Organizer:  Hector Penagos Organizer Email:  cbmm-contact@mit.edu

CBMM Special Seminar: Beyond Empirical Risk Minimization: the lessons of deep learning

Oct 28, 2019 - 4:00 pm
Photo of Mikhail Belkin
Venue:  Singleton Auditorium Address:  43 Vassar Street, Cambridge MA 02139 Speaker/s:  Mikhail Belkin, Professor, The Ohio State University - Department of Computer Science and Engineering, Department of Statistics, Center for Cognitive Science

Title: Beyond Empirical Risk Minimization: the lessons of deep learning

Abstract: "A model with zero training error is  overfit to the training data and  will typically generalize poorly"  goes statistical textbook wisdom.  Yet, in modern practice, over-parametrized deep networks with   near  perfect  fit on  training data still show excellent test performance.  This apparent  contradiction points to troubling cracks in the conceptual foundations of machine learning. While classical analyses of Empirical Risk Minimization rely on balancing the  complexity of  predictors with  training error, modern models are best described by interpolation.

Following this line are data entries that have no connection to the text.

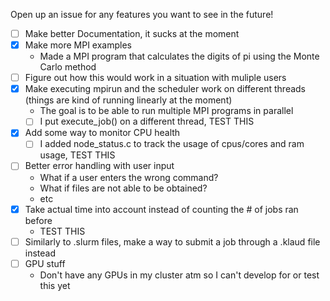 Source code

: Open up an issue for any features you want to see in the future!

- [ ] Make better Documentation, it sucks at the moment
- [x] Make more MPI examples
	- Made a MPI program that calculates the digits of pi using the Monte Carlo method
- [ ] Figure out how this would work in a situation with muliple users
- [x] Make executing mpirun and the scheduler work on different threads (things are kind of running linearly at the moment)
	- The goal is to be able to run multiple MPI programs in parallel
	- [ ] I put execute_job() on a different thread, TEST THIS
- [x] Add some way to monitor CPU health
	- [ ] I added node_status.c to track the usage of cpus/cores and ram usage, TEST THIS
- [ ] Better error handling with user input
	- What if a user enters the wrong command?
	- What if files are not able to be obtained?
	- etc
- [x] Take actual time into account instead of counting the # of jobs ran before
	- TEST THIS
- [ ] Similarly to .slurm files, make a way to submit a job through a .klaud file instead
- [ ] GPU stuff
	- Don't have any GPUs in my cluster atm so I can't develop for or test this yet
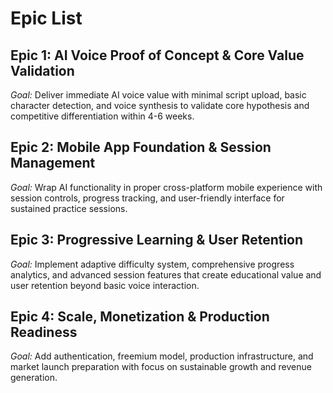 # Epic List

## Epic 1: AI Voice Proof of Concept & Core Value Validation
*Goal:* Deliver immediate AI voice value with minimal script upload, basic character detection, and voice synthesis to validate core hypothesis and competitive differentiation within 4-6 weeks.

## Epic 2: Mobile App Foundation & Session Management
*Goal:* Wrap AI functionality in proper cross-platform mobile experience with session controls, progress tracking, and user-friendly interface for sustained practice sessions.

## Epic 3: Progressive Learning & User Retention
*Goal:* Implement adaptive difficulty system, comprehensive progress analytics, and advanced session features that create educational value and user retention beyond basic voice interaction.

## Epic 4: Scale, Monetization & Production Readiness
*Goal:* Add authentication, freemium model, production infrastructure, and market launch preparation with focus on sustainable growth and revenue generation.
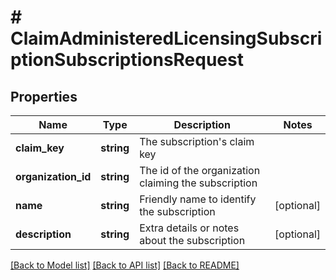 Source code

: # # ClaimAdministeredLicensingSubscriptionSubscriptionsRequest

## Properties

Name | Type | Description | Notes
------------ | ------------- | ------------- | -------------
**claim_key** | **string** | The subscription&#39;s claim key |
**organization_id** | **string** | The id of the organization claiming the subscription |
**name** | **string** | Friendly name to identify the subscription | [optional]
**description** | **string** | Extra details or notes about the subscription | [optional]

[[Back to Model list]](../../README.md#models) [[Back to API list]](../../README.md#endpoints) [[Back to README]](../../README.md)
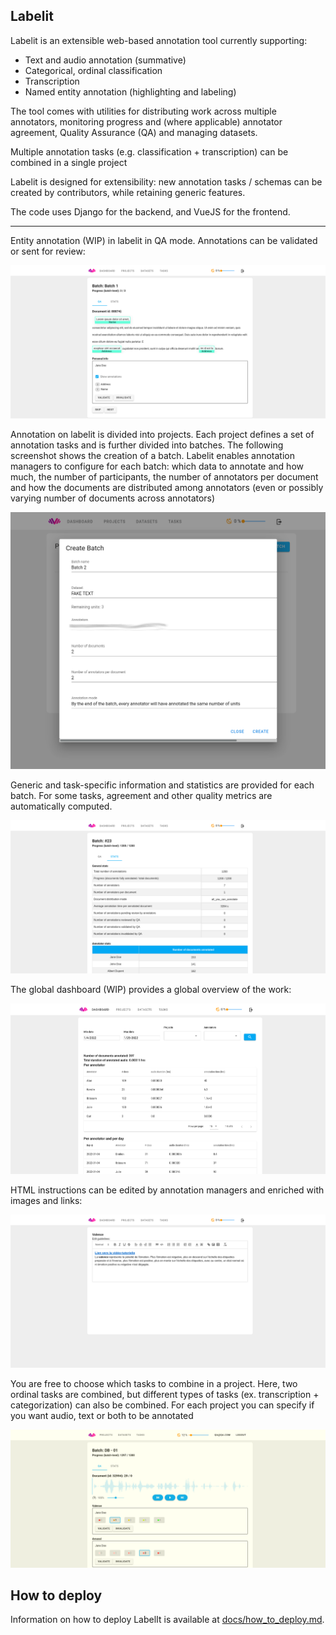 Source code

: ## Labelit

Labelit is an extensible web-based annotation tool currently supporting:

* Text and audio annotation (summative)
* Categorical, ordinal classification
* Transcription
* Named entity annotation (highlighting and labeling)

The tool comes with utilities for distributing work across multiple annotators,
monitoring progress and (where applicable) annotator agreement, Quality Assurance (QA)
 and managing datasets.

Multiple annotation tasks (e.g. classification + transcription) can be combined
in a single project

Labelit is designed for extensibility: new annotation tasks / schemas
can be created by contributors, while retaining generic features.

The code uses Django for the backend, and VueJS for the frontend.

-----------------------

Entity annotation (WIP) in labelit in QA mode. Annotations can be validated or sent for review:

![Entity annotation](./_docs/screenshots/entities_qa.png)

Annotation on labelit is divided into projects. Each project defines a set of annotation tasks and is further 
divided into batches. The following screenshot shows the creation of a batch. Labelit
enables annotation managers to configure for each batch: which data to annotate and how much, the number of participants,
the number of annotators per document and how the documents are distributed among annotators (even or possibly varying
number of documents across annotators)

![Batch creation](./_docs/screenshots/batch_creation.png)

Generic and task-specific information and statistics are provided for each batch.
For some tasks, agreement and other quality metrics are automatically computed.

![Batch stats](./_docs/screenshots/batch_stats.png)

The global dashboard (WIP) provides a global overview of the work:

![Stats dashboard](./_docs/screenshots/stats_dashboard.png)

HTML instructions can be edited by annotation managers and enriched with images and links:

![Guidelines](./_docs/screenshots/annotation_task_guidelines.png)

You are free to choose which tasks to combine in a project. Here, two ordinal tasks are combined, but different
types of tasks (ex. transcription + categorization) can also be combined. For each project you can specify if you want
audio, text or both to be annotated

![Two-task setup](./_docs/screenshots/qa_multi_task_ordinal_annotation.png)

## How to deploy

Information on how to deploy LabelIt is available at [docs/how_to_deploy.md](docs/how_to_deploy.md).

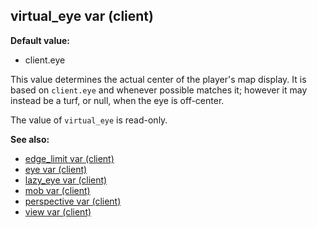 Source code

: ## virtual_eye var (client)

**Default value:**
+   client.eye


This value determines the actual center of the player\'s map
display. It is based on `client.eye` and whenever possible matches it;
however it may instead be a turf, or null, when the eye is off-center.


The value of `virtual_eye` is read-only.

**See also:**
+   [edge_limit var (client)](/ref/client/var/edge_limit.md) 
+   [eye var (client)](/ref/client/var/eye.md) 
+   [lazy_eye var (client)](/ref/client/var/lazy_eye.md) 
+   [mob var (client)](/ref/client/var/mob.md) 
+   [perspective var (client)](/ref/client/var/perspective.md) 
+   [view var (client)](/ref/client/var/view.md) <!-- --> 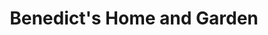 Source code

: ---
title: "Benedict's Home and Garden"
url: /monroe/benedicts-home-and-garden/
shop: garden centre
--- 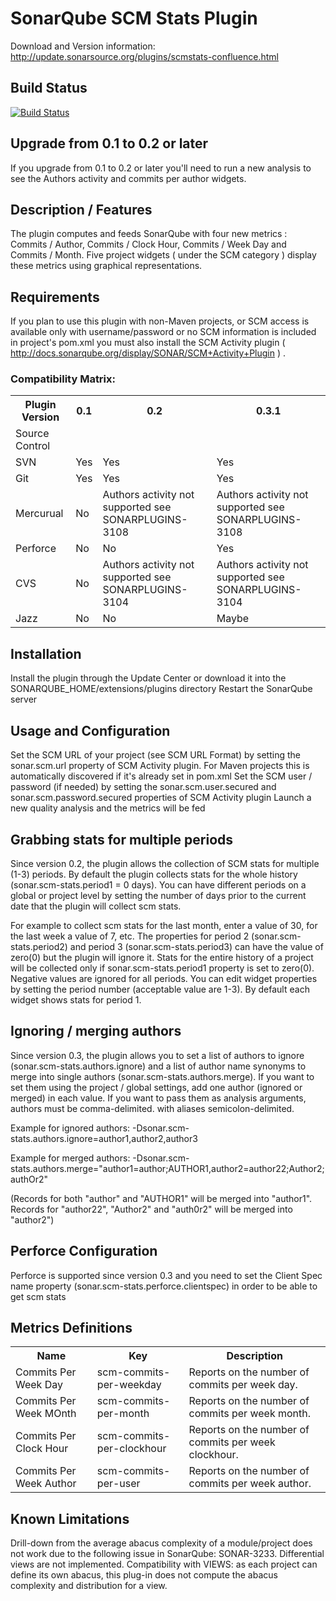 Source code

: 

SonarQube SCM Stats Plugin
==========================
Download and Version information: http://update.sonarsource.org/plugins/scmstats-confluence.html

## Build Status
[![Build Status](https://sonarplugins.ci.cloudbees.com/job/scm-stats/buildStatus/icon?job=check-manifest)](https://sonarplugins.ci.cloudbees.com/job/scms-tats)

## Upgrade from 0.1 to 0.2 or later
If you upgrade from 0.1 to 0.2 or later you'll need to run a new analysis to see the Authors activity and commits per author widgets.

## Description / Features
The plugin computes and feeds SonarQube with four new metrics : Commits / Author, Commits / Clock Hour, Commits / Week Day and Commits / Month.
Five project widgets ( under the SCM category ) display these metrics using graphical representations.

## Requirements
If you plan to use this plugin with non-Maven projects, or SCM access is available only with username/password or no SCM information is included in project's pom.xml you must also install the SCM Activity plugin ( http://docs.sonarqube.org/display/SONAR/SCM+Activity+Plugin ) .
### Compatibility Matrix:
<table>
<tr><th>Plugin Version</th><th>0.1</th><th>0.2</th><th>0.3.1</th></tr>
<tr><td>Source Control</td><td></td><td></td><td></td></tr>
<tr><td>SVN</td><td>Yes</td><td>Yes</td><td>Yes</td></tr>
<tr><td>Git</td><td>Yes</td><td>Yes</td><td>Yes</td></tr>
<tr><td>Mercurual</td><td>No</td><td>Authors activity not supported
see SONARPLUGINS-3108</td><td>Authors activity not supported
see SONARPLUGINS-3108</td></tr>
<tr><td>Perforce</td><td>No</td><td>No</td><td>Yes</td></tr>
<tr><td>CVS</td><td>No</td><td>Authors activity not supported
see SONARPLUGINS-3104</td><td>Authors activity not supported
see SONARPLUGINS-3104</td></tr>
<tr><td>Jazz</td><td>No</td><td>No</td><td>Maybe</td></tr>
</table>

## Installation
Install the plugin through the Update Center or download it into the SONARQUBE_HOME/extensions/plugins directory
Restart the SonarQube server

## Usage and Configuration
Set the SCM URL of your project (see SCM URL Format) by setting the sonar.scm.url property of SCM Activity plugin. For Maven projects this is automatically discovered if it's already set in pom.xml
Set the SCM user / password (if needed) by setting the sonar.scm.user.secured and sonar.scm.password.secured properties of SCM Activity plugin
Launch a new quality analysis and the metrics will be fed

## Grabbing stats for multiple periods
Since version 0.2, the plugin allows the collection of SCM stats for multiple (1-3) periods. 
By default the plugin collects stats for the whole history (sonar.scm-stats.period1 = 0 days).
You can have different periods on a global or project level by setting the number of days prior to the current date that the plugin will collect scm stats.

For example to collect scm stats for the last month, enter a value of 30, for the last week a value of 7, etc.
The properties for period 2 (sonar.scm-stats.period2) and period 3 (sonar.scm-stats.period3) can have the value of zero(0) 
but the plugin will ignore it. 
Stats for the entire history of a project will be collected only if sonar.scm-stats.period1 property is set to zero(0).
Negative values are ignored for all periods.
You can edit widget properties by setting the period number (acceptable value are 1-3). 
By default each widget shows stats for period 1.


## Ignoring / merging authors
Since version 0.3, the plugin allows you to set a list of authors to ignore (sonar.scm-stats.authors.ignore) and a list of author name synonyms to merge into single authors (sonar.scm-stats.authors.merge).
If you want to set them using the project / global settings, add one author (ignored or merged) in each value.
If you want to pass them as analysis arguments, authors must be comma-delimited. with aliases semicolon-delimited.

Example for ignored authors: -Dsonar.scm-stats.authors.ignore=author1,author2,author3

Example for merged authors: -Dsonar.scm-stats.authors.merge="author1=author;AUTHOR1,author2=author22;Author2;authOr2"

(Records for both "author" and "AUTHOR1" will be merged into "author1". Records for "author22", "Author2" and "auth0r2" will be merged into "author2")

## Perforce Configuration
Perforce is supported since version 0.3 and you need to set the Client Spec name property (sonar.scm-stats.perforce.clientspec) in order to be able to get scm stats

## Metrics Definitions
<table>
<tr><th>Name</th><th>Key</th><th>Description</th></tr>
<tr><td>Commits Per Week Day</td><td>scm-commits-per-weekday</td>
<td>Reports on the number of commits per week day.<br/>
</td></tr>
<tr><td>Commits Per Week MOnth</td><td>scm-commits-per-month</td>
<td>Reports on the number of commits per week month.<br/>
</td></tr>
<tr><td>Commits Per Clock Hour</td><td>scm-commits-per-clockhour</td>
<td>Reports on the number of commits per week clockhour.<br/>
</td></tr>
<tr><td>Commits Per Week Author</td><td>scm-commits-per-user</td>
<td>Reports on the number of commits per week author.<br/>
</td></tr>
</table>

## Known Limitations
Drill-down from the average abacus complexity of a module/project does not work due to the following issue in SonarQube: SONAR-3233.
Differential views are not implemented.
Compatibility with VIEWS: as each project can define its own abacus, this plug-in does not compute the abacus complexity and distribution for a view.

In that paradigm  a predictor is chosen by minimizing (explicitly or implicitly) a norm corresponding to a certain inductive bias over a space of functions that  fit the training data exactly. I will discuss the nature of the challenge to our understanding of machine learning and point the way forward to first analyses that account for the empirically observed phenomena.  Furthermore, I will show how  classical and modern models can  be unified within a single  "double descent" risk curve,  which subsumes the classical U-shaped bias-variance trade-off.

Finally, as an example of a particularly interesting inductive bias, I will show evidence that deep  over-parametrized autoencoders networks, trained with SGD, implement a form of associative memory with training examples as attractor states.